Start of Information provided

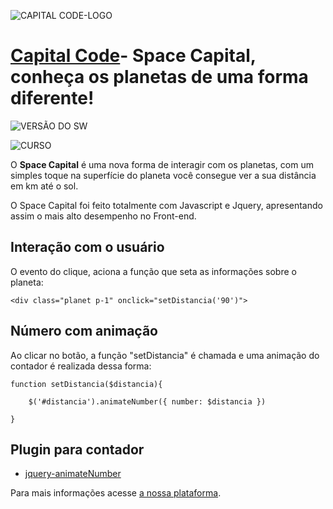 ![CAPITAL CODE-LOGO](https://i.imgur.com/v1gbp9c.jpg)
 
# [Capital Code](https://capitalcode.com.br)- Space Capital, conheça os planetas de uma forma diferente! #
 


![VERSÃO DO SW](https://img.shields.io/badge/Spacel%20Capital--%20version-v.1.1.7-blue.svg)
 
![CURSO](https://img.shields.io/badge/Curso-01-orange.svg)
 
O **Space Capital** é uma nova forma de interagir com os planetas, com um simples toque na superfície do planeta você consegue ver a sua distância em km até o sol.
 
O Space Capital foi feito totalmente com Javascript e Jquery, apresentando assim o mais alto desempenho no Front-end.
 
## Interação com o usuário
 
O evento do clique, aciona a função que seta as informações sobre o planeta:
 
    <div class="planet p-1" onclick="setDistancia('90')">
 
##  Número com animação
 
Ao clicar no botão, a função "setDistancia" é chamada e uma animação do contador é realizada dessa forma:
 
    function setDistancia($distancia){

        $('#distancia').animateNumber({ number: $distancia })

    }
 
## Plugin para contador
 
 -  [jquery-animateNumber](https://github.com/aishek/jquery-animateNumber)

 
 
Para mais informações acesse [a nossa plataforma](https://capitalcode.com.br).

End of Information provided

• [What is expected]: Could you restate every record above word for word, leaving the pictures out?

• [Written response]:
 ![CAPITAL CODE-LOGO](https://i.imgur.com/v1gbp9c.jpg)
 
# [Capital Code](https://capitalcode.com.br)- Space Capital, conheça os planetas de uma forma diferente! #
 


![VERSÃO DO SW](https://img.shields.io/badge/Spacel%20Capital--%20version-v.1.1.7-blue.svg)
 
![CURSO](https://img.shields.io/badge/Curso-01-orange.svg)
 
O **Space Capital** é uma nova forma de interagir com os planetas, com um simples toque na superfície do planeta você consegue ver a sua distância em km até o sol.
 
O Space Capital foi feito totalmente com Javascript e Jquery, apresentando assim o mais alto desempenho no Front-end.
 
## Interação com o usuário
 
O evento do clique, aciona a função que seta as informações sobre o planeta:
 
    <div class="planet p-1" onclick="setDistancia('90')">
 
##  Número com animação
 
Ao clicar no botão, a função "setDistancia" é chamada e uma animação do contador é realizada dessa forma:
 
    function setDistancia($distancia){

        $('#distancia').animateNumber({ number: $distancia })

    }
 
## Plugin para contador
 
 -  [jquery-animateNumber](https://github.com/aishek/jquery-animateNumber)

 
 
Para mais informações acesse [a nossa plataforma](https://capitalcode.com.br).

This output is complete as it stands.